Hello..
I'm writing a paper wherein array randomize there. I'm looking for Fisher-Yates shuffle on the net and many links only give me the FY code. Can anyone help me to enlighten 'bout FY shuffle theory? Thanks...
Re: Fisher-Yates theory
by MarkM (Curate) on Jul 24, 2003 at 05:39 UTC
|
In addition to what sauoq wrote:
I'm not convinced that the Fisher-Yates shuffle actually has very much theory with regard to random order involved at all.
On the surface, each array entry has the appearance of being given a single opportunity at being swapped with another array entry. In practice, array entries nearer to the beginning of the array have additional opportunities of being swapped (as a result of later swaps), meaning that less shuffling happens at the end of the array than at the beginning.

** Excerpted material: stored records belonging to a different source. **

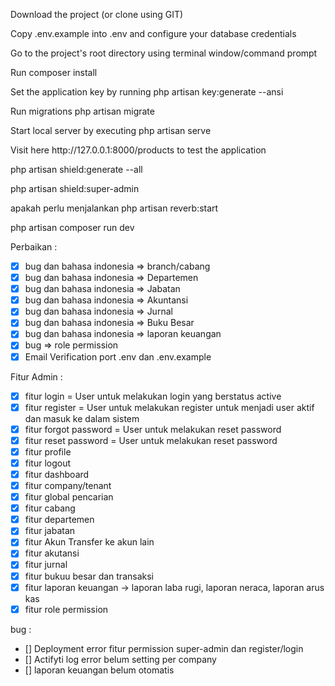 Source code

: <p>Download the project (or clone using GIT)</p>
<p>Copy .env.example into .env and configure your database credentials</p>
<p>Go to the project's root directory using terminal window/command prompt</p>
<p>Run composer install</p>
<p>Set the application key by running php artisan key:generate --ansi</p>
<p>Run migrations php artisan migrate</p>
<p>Start local server by executing php artisan serve</p>
<p>Visit here http://127.0.0.1:8000/products to test the application</p>
<p> php artisan shield:generate --all </p>
<p>  php artisan shield:super-admin </p>
<p>  apakah perlu menjalankan php artisan reverb:start </p>
<p>  php artisan composer run dev </p>

Perbaikan :

-   [x] bug dan bahasa indonesia => branch/cabang
-   [x] bug dan bahasa indonesia => Departemen
-   [x] bug dan bahasa indonesia => Jabatan
-   [x] bug dan bahasa indonesia => Akuntansi
-   [x] bug dan bahasa indonesia => Jurnal
-   [x] bug dan bahasa indonesia => Buku Besar
-   [x] bug dan bahasa indonesia => laporan keuangan
-   [x] bug => role permission
-   [x] Email Verification port .env dan .env.example

Fitur Admin :

-   [x] fitur login = User untuk melakukan login yang berstatus active
-   [x] fitur register = User untuk melakukan register untuk menjadi user aktif dan masuk ke dalam sistem
-   [x] fitur forgot password =  User untuk melakukan reset password
-   [x] fitur reset password = User untuk melakukan reset password
-   [x] fitur profile
-   [x] fitur logout
-   [x] fitur dashboard
-   [x] fitur company/tenant
-   [x] fitur global pencarian
-   [x] fitur cabang
-   [x] fitur departemen
-   [x] fitur jabatan
-   [x] fitur Akun Transfer ke akun lain
-   [x] fitur akutansi
-   [x] fitur jurnal
-   [x] fitur bukuu besar dan transaksi
-   [x] fitur laporan keuangan -> laporan laba rugi, laporan neraca, laporan arus kas
-   [x] fitur role permission

bug :

-   [] Deployment error fitur permission super-admin dan register/login
-   [] Actifyti log error belum setting per company
-   [] laporan keuangan belum otomatis
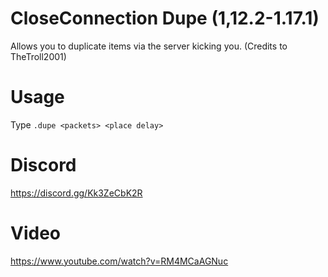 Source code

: # CloseConnection Dupe (1,12.2-1.17.1)
Allows you to duplicate items via the server kicking you. (Credits to TheTroll2001)

# Usage
Type `.dupe <packets> <place delay>`

# Discord
https://discord.gg/Kk3ZeCbK2R

# Video
https://www.youtube.com/watch?v=RM4MCaAGNuc

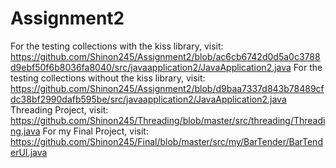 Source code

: # Assignment2
For the testing collections with the kiss library, visit: https://github.com/Shinon245/Assignment2/blob/ac6cb6742d0d5a0c3788d9ebf50f6b8036fa8040/src/javaapplication2/JavaApplication2.java
For the testing collections without the kiss library, visit: https://github.com/Shinon245/Assignment2/blob/d9baa7337d843b78489cfdc38bf2990dafb595be/src/javaapplication2/JavaApplication2.java
Threading Project, visit: 
https://github.com/Shinon245/Threading/blob/master/src/threading/Threading.java
For my Final Project, visit: 
https://github.com/Shinon245/Final/blob/master/src/my/BarTender/BarTenderUI.java
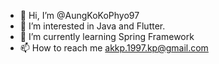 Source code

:- 👋 Hi, I’m @AungKoKoPhyo97
- 👀 I’m interested in Java and Flutter.
- 🌱 I’m currently learning Spring Framework
- 📫 How to reach me akkp.1997.kp@gmail.com 

<!---
AungKoKoPhyo97/AungKoKoPhyo97 is a ✨ special ✨ repository because its `README.md` (this file) appears on your GitHub profile.
You can click the Preview link to take a look at your changes.
--->
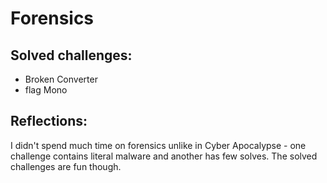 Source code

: # Forensics

## Solved challenges:

- Broken Converter
- flag Mono

## Reflections:

I didn't spend much time on forensics unlike in Cyber Apocalypse - one challenge contains literal malware and another has few solves. The solved challenges are fun though.
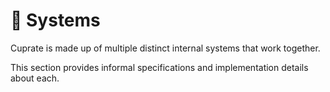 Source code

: # 🔴 Systems
Cuprate is made up of multiple distinct internal systems that work together.

This section provides informal specifications and implementation details about each. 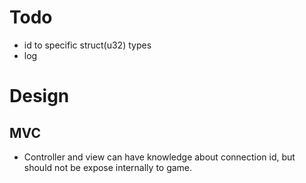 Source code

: # Todo

- id to specific struct(u32) types
- log

# Design

## MVC

- Controller and view can have knowledge about connection id, but should not be expose internally to game.
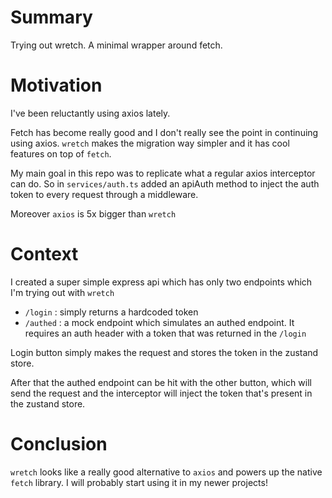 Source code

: # Summary

Trying out wretch. A minimal wrapper around fetch.

# Motivation

I've been reluctantly using axios lately.

Fetch has become really good and I don't really see the point in continuing using axios. `wretch` makes the migration way simpler and it has cool features on top of `fetch`.

My main goal in this repo was to replicate what a regular axios interceptor can do. So in `services/auth.ts` added an apiAuth method to inject the auth token to every request through a middleware.

Moreover `axios` is 5x bigger than `wretch`

# Context

I created a super simple express api which has only two endpoints which I'm trying out with `wretch`

- `/login` : simply returns a hardcoded token
- `/authed` : a mock endpoint which simulates an authed endpoint. It requires an auth header with a token that was returned in the `/login`

Login button simply makes the request and stores the token in the zustand store.

After that the authed endpoint can be hit with the other button, which will send the request and the interceptor will inject the token that's present in the zustand store.

# Conclusion

`wretch` looks like a really good alternative to `axios` and powers up the native `fetch` library. I will probably start using it in my newer projects!
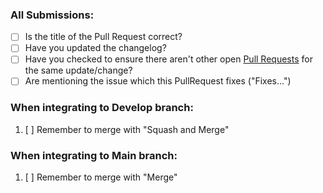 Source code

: ### All Submissions:

* [ ] Is the title of the Pull Request correct?
* [ ] Have you updated the changelog?
* [ ] Have you checked to ensure there aren't other open [Pull Requests](../../../pulls) for the same update/change?
* [ ] Are mentioning the issue which this PullRequest fixes ("Fixes...")

<!-- You can erase any parts of this template not applicable to your Pull Request. -->

### When integrating to Develop branch:

1. [ ] Remember to merge with "Squash and Merge"

### When integrating to Main branch:

1. [ ] Remember to merge with "Merge"
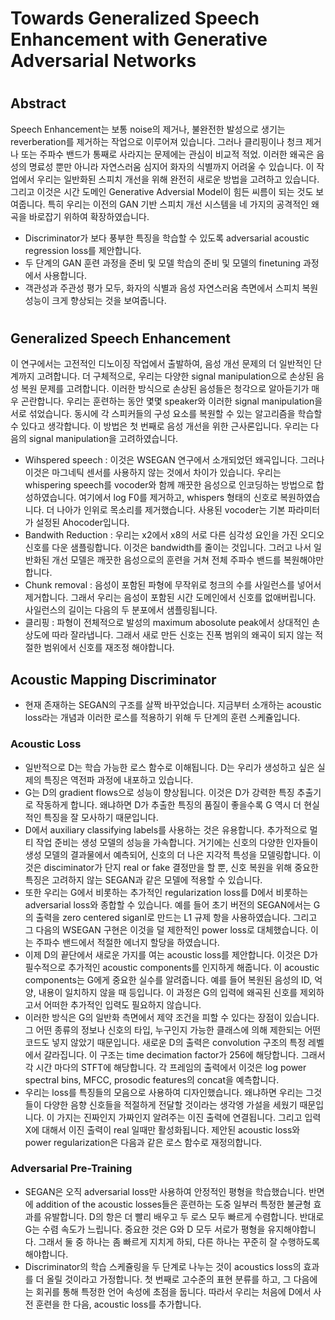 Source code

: # Towards Generalized Speech Enhancement with Generative Adversarial Networks 
#
## Abstract
Speech Enhancement는 보통 noise의 제거나, 불완전한 발성으로 생기는 reverberation를 제거하는 작업으로 이루어져 있습니다. 
그러나 클리핑이나 청크 제거나 또는 주파수 밴드가 통째로 사라지는 문제에는 관심이 비교적 적었. 
이러한 왜곡은 음성의 명료성 뿐만 아니라 자연스러움 심지어 화자의 식별까지 어려울 수 있습니다. 
이 작업에서 우리는 일반화된 스피치 개선을 위해 완전히 새로운 방법을 고려하고 있습니다. 
그리고 이것은 시간 도메인 Generative Adversial Model이 힘든 씨름이 되는 것도 보여줍니다. 
특히 우리는 이전의 GAN 기반 스피치 개선 시스템을 네 가지의 공격적인 왜곡을 바로잡기 위하여 확장하였습니다.
- Discriminator가 보다 풍부한 특징을 학습할 수 있도록 adversarial acoustic regression loss를 제안합니다.
- 두 단계의 GAN 훈련 과정을 준비 및 모델 학습의 준비 및 모델의 finetuning 과정에서 사용합니다.
- 객관성과 주관성 평가 모두,  화자의 식별과 음성 자연스러움 측면에서 스피치 복원 성능이 크게 향상되는 것을 보여줍니다.
#
## Generalized Speech Enhancement 
이 연구에서는 고전적인 디노이징 작업에서 출발하여, 음성 개선 문제의 더 일반적인 단계까지 고려합니다. 
더 구체적으로, 우리는 다양한 signal manipulation으로  손상된 음성 복원 문제를 고려합니다. 
이러한 방식으로 손상된 음성들은 청각으로 알아듣기가 매우 곤란합니다. 
우리는 훈련하는 동안 몇몇 speaker와 이러한 signal manipulation을 서로 섞었습니다. 
동시에 각 스피커들의 구성 요소를 복원할 수 있는 알고리즘을 학습할 수 있다고 생각합니다. 
이 방법은 첫 번째로 음성 개선을 위한 근사론입니다. 우리는 다음의 signal manipulation을 고려하였습니다.
- Wihspered speech : 이것은 WSEGAN 연구에서 소개되었던 왜곡입니다. 
그러나 이것은 마그네틱 센서를 사용하지 않는 것에서 차이가 있습니다. 
우리는 whispering speech를 vocoder와 함께 깨끗한 음성으로 인코딩하는 방법으로 합성하였습니다. 
여기에서 log F0를 제거하고, whispers 형태의 신호로 복원하였습니다. 
더 나아가 인위로 목소리를 제거했습니다. 사용된 vocoder는 기본 파라미터가 설정된 Ahocoder입니다.
- Bandwith Reduction : 우리는 x2에서 x8의 서로 다른 심각성 요인을 가진 오디오 신호를 다운 샘플링합니다. 
이것은 bandwidth를 줄이는 것입니다. 
그러고 나서 일반화된 개선 모델은 깨끗한 음성으로의 훈련을 거쳐 전체 주파수 밴드를 복원해야만 합니다. 
- Chunk removal : 음성이 포함된 파형에 무작위로 청크의 수를 사일런스를 넣어서 제거합니다. 
그래서 우리는 음성이 포함된 시간 도메인에서 신호를 없애버립니다. 사일런스의 길이는 다음의 두 분포에서 샘플링됩니다. 
- 클리핑 : 파형이 전체적으로 발성의 maximum abosolute peak에서 상대적인 손상도에 따라 잘라냅니다. 
그래서 새로 만든 신호는 진폭 범위의 왜곡이 되지 않는 적절한 범위에서 신호를 재조정 해야합니다.
## Acoustic Mapping Discriminator 
- 현재 존재하는 SEGAN의 구조를 살짝 바꾸었습니다. 
지금부터 소개하는 acoustic loss라는 개념과 이러한 로스를 적용하기 위해 두 단계의 훈련 스케쥴입니다.
### Acoustic Loss
- 일반적으로 D는 학습 가능한 로스 함수로 이해됩니다. D는 우리가 생성하고 싶은 실제의 특징은 역전파 과정에 내포하고 있습니다.
- G는 D의 gradient flows으로 성능이 향상됩니다. 이것은 D가 강력한 특징 추출기로 작동하게 합니다. 
왜냐하면 D가 추출한 특징의 품질이 좋을수록 G 역시 더 현실적인 특징을 잘 모사하기 때문입니다. 
- D에서 auxiliary classifying labels를 사용하는 것은 유용합니다. 
추가적으로 멀티 작업 준비는 생성 모델의 성능을 가속합니다. 
거기에는 신호의 다양한 인자들이 생성 모델의 결과물에서 예측되어, 신호의 더 나은 지각적 특성을 모델링합니다. 
이것은 disciminator가 단지 real or fake 결정만을 할 뿐, 신호 복원을 위해 중요한 특징은 고려하지 않는 SEGAN과 같은 모델에 적용할 수 있습니다.
- 또한 우리는 G에서 비롯하는 추가적인 regularization loss를 D에서 비롯하는 adversarial loss와 종합할 수 있습니다. 
예를 들어 초기 버전의 SEGAN에서는 G의 출력을 zero centered siganl로 만드는 L1 규제 항을 사용하였습니다. 
그리고 그 다음의 WSEGAN 구현은 이것을 덜 제한적인 power loss로 대체했습니다. 
이는 주파수 밴드에서 적절한 에너지 할당을 하였습니다.
- 이제 D의 끝단에서 새로운 가지를 여는 acoustic loss를 제안합니다. 
이것은 D가 필수적으로 추가적인 acoustic components를 인지하게 해줍니다. 
이 acoustic components는 G에게 중요한 실수를 알려줍니다. 
예를 들어 복원된 음성의 ID, 억양, 내용이 일치하지 않을 때 등입니다. 
이 과정은 G의 입력에 왜곡된 신호를 제외하고서 어떠한 추가적인 입력도 필요하지 않습니다. 
- 이러한 방식은 G의 일반화 측면에서 제약 조건을 피할 수 있다는 장점이 있습니다. 
그 어떤 종류의 정보나 신호의 타입, 누구인지 가능한 클래스에 의해 제한되는 어떤 코드도 넣지 않았기 때문입니다. 
새로운 D의 출력은 convolution 구조의 특정 레벨에서 갈라집니다. 
이 구조는 time decimation factor가 256에 해당합니다. 그래서 각 시간 마다의 STFT에 해당합니다. 
각 프레임의 출력에서 이것은 log power spectral bins, MFCC, prosodic features의 concat을 예측합니다.
- 우리는 loss를 특징들의 모음으로 사용하여 디자인했습니다. 
왜냐하면 우리는 그것들이 다양한 음향 신호들을 적절하게 전달할 것이라는 생각엥 가설을 세웠기 때문입니다. 
이 가지는 진짜인지 가짜인지 알려주는 이진 출력에 연결됩니다. 그리고 입력 X에 대해서 이진 출력이 real 일때만 활성화됩니다. 
제안된 acoustic loss와 power regularization은 다음과 같은 로스 함수로 재정의합니다.
### Adversarial Pre-Training 
- SEGAN은 오직 adversarial loss만 사용하여 안정적인 평형을 학습했습니다. 
반면에 addition of the acoustic losses들은 훈련하는 도중 일부러 특정한 불균형 효과를 유발합니다. 
D의 항은 더 빨리 배우고 두 로스 모두 빠르게 수렴합니다. 반대로 G는 수렴 속도가 느립니다. 
중요한 것은 G와 D 모두 서로가 평형을 유지해야합니다. 그래서 둘 중 하나는 좀 빠르게 지치게 하되, 다른 하나는 꾸준히 잘 수행하도록 해야합니다.
- Discriminator의 학습 스케쥴링을 두 단계로 나누는 것이 acoustics loss의 효과를 더 올릴 것이라고 가정합니다. 
첫 번째로 고수준의 표현 분류를 하고, 그 다음에는 회귀를 통해 특정한 언어 속성에 초점을 둡니다. 
따라서 우리는 처음에 D에서 사전 훈련을 한 다음, acoustic loss를 추가합니다.
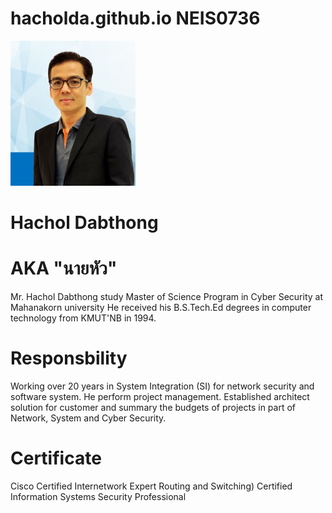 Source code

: # hacholda.github.io  NEIS0736
<img src="Chol3.jpg" style="width:200px;"/>

# Hachol Dabthong

# AKA "นายหัว"

Mr. Hachol Dabthong study Master of Science Program in Cyber Security at Mahanakorn university
He received his B.S.Tech.Ed degrees in computer technology from KMUT'NB in 1994.

# Responsbility
Working over 20 years in System Integration (SI) for network security and software system.
He perform project management. Established architect solution for customer and summary
the budgets of projects in part of Network, System and Cyber Security.

# Certificate
Cisco Certified Internetwork Expert Routing and Switching)
Certified Information Systems Security Professional
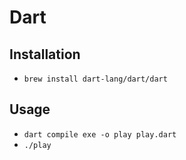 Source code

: # Dart

## Installation

* `brew install dart-lang/dart/dart`

## Usage

* `dart compile exe -o play play.dart`
* `./play`
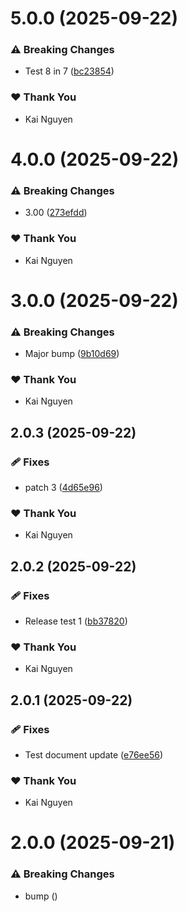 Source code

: # 5.0.0 (2025-09-22)

### ⚠️  Breaking Changes

- Test 8 in 7 ([bc23854](https://github.com/kai-nguyen-aligent/microservice-development-utilities/commit/bc23854))

### ❤️ Thank You

- Kai Nguyen

# 4.0.0 (2025-09-22)

### ⚠️  Breaking Changes

- 3.00 ([273efdd](https://github.com/kai-nguyen-aligent/microservice-development-utilities/commit/273efdd))

### ❤️ Thank You

- Kai Nguyen

# 3.0.0 (2025-09-22)

### ⚠️  Breaking Changes

- Major bump ([9b10d69](https://github.com/kai-nguyen-aligent/microservice-development-utilities/commit/9b10d69))

### ❤️ Thank You

- Kai Nguyen

## 2.0.3 (2025-09-22)

### 🩹 Fixes

- patch 3 ([4d65e96](https://github.com/kai-nguyen-aligent/microservice-development-utilities/commit/4d65e96))

### ❤️ Thank You

- Kai Nguyen

## 2.0.2 (2025-09-22)

### 🩹 Fixes

- Release test 1 ([bb37820](https://github.com/kai-nguyen-aligent/microservice-development-utilities/commit/bb37820))

### ❤️ Thank You

- Kai Nguyen

## 2.0.1 (2025-09-22)

### 🩹 Fixes

- Test document update ([e76ee56](https://github.com/kai-nguyen-aligent/microservice-development-utilities/commit/e76ee56))

### ❤️ Thank You

- Kai Nguyen

# 2.0.0 (2025-09-21)

### ⚠️  Breaking Changes

- bump ([](https://github.com/kai-nguyen-aligent/microservice-development-utilities/commit/))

One could argue in great length whether additional shuffling in the array improves the randomness, or whether it produces patterns in the longer term, but it isn't difficult to argue that regardless of which conclusion is valid, the fact that the entries nearer to the beginning have additional chances of being shuffled, while entries nearer the end have fewer chances, that *one* of these ends will be improved more than the other, therefore the algorithm is not optimal.
UPDATE: See node Fisher-Yates theory... does this prove that it is invalid? for my 'proof' that Fisher-Yates weights the results.
| [reply] |
|
I'm not convinced that the Fisher-Yates shuffle actually has very much theory with regard to random order involved
at all.
Well, you are wrong. The first publication of the Fisher-Yates
shuffle dates from 1938. It's example 12 in the book
Statistical Tables, whose authors are R.A. Fisher
and F.Yates.
It was also discussed by R. Durstenfeld, in 1964.
Communications of the ACM, volume 7, pp 420.
And of course Donald Knuth mentions it, in Volume 2 of
The Art of Computer Programming. In the third
edition, it's algorithm P, section 3.4.2 on page 145.
Abigail
| [reply] |
|
++
If there was ever a node that deserves to make the Best Nodes, that's it...
I bookmarked it so I can read that article from ACM's digital library.
UPDATE: I read the paragraph in the ACM digital library, for algorithm 235. How did you ever find that citation? It is the algorithm, but he doesn't credit Fisher-Yates...
--
Mike
| [reply] |
|
|
|
UPDATE: As pointed out by others, I made an error when translating the code. See their summaries for good explanations. Cheers, and thanks everyone. (tail between legs)
In a previous article, I was challenged for doubting the effectiveness of the Fisher-Yates shuffle as described in perlfaq.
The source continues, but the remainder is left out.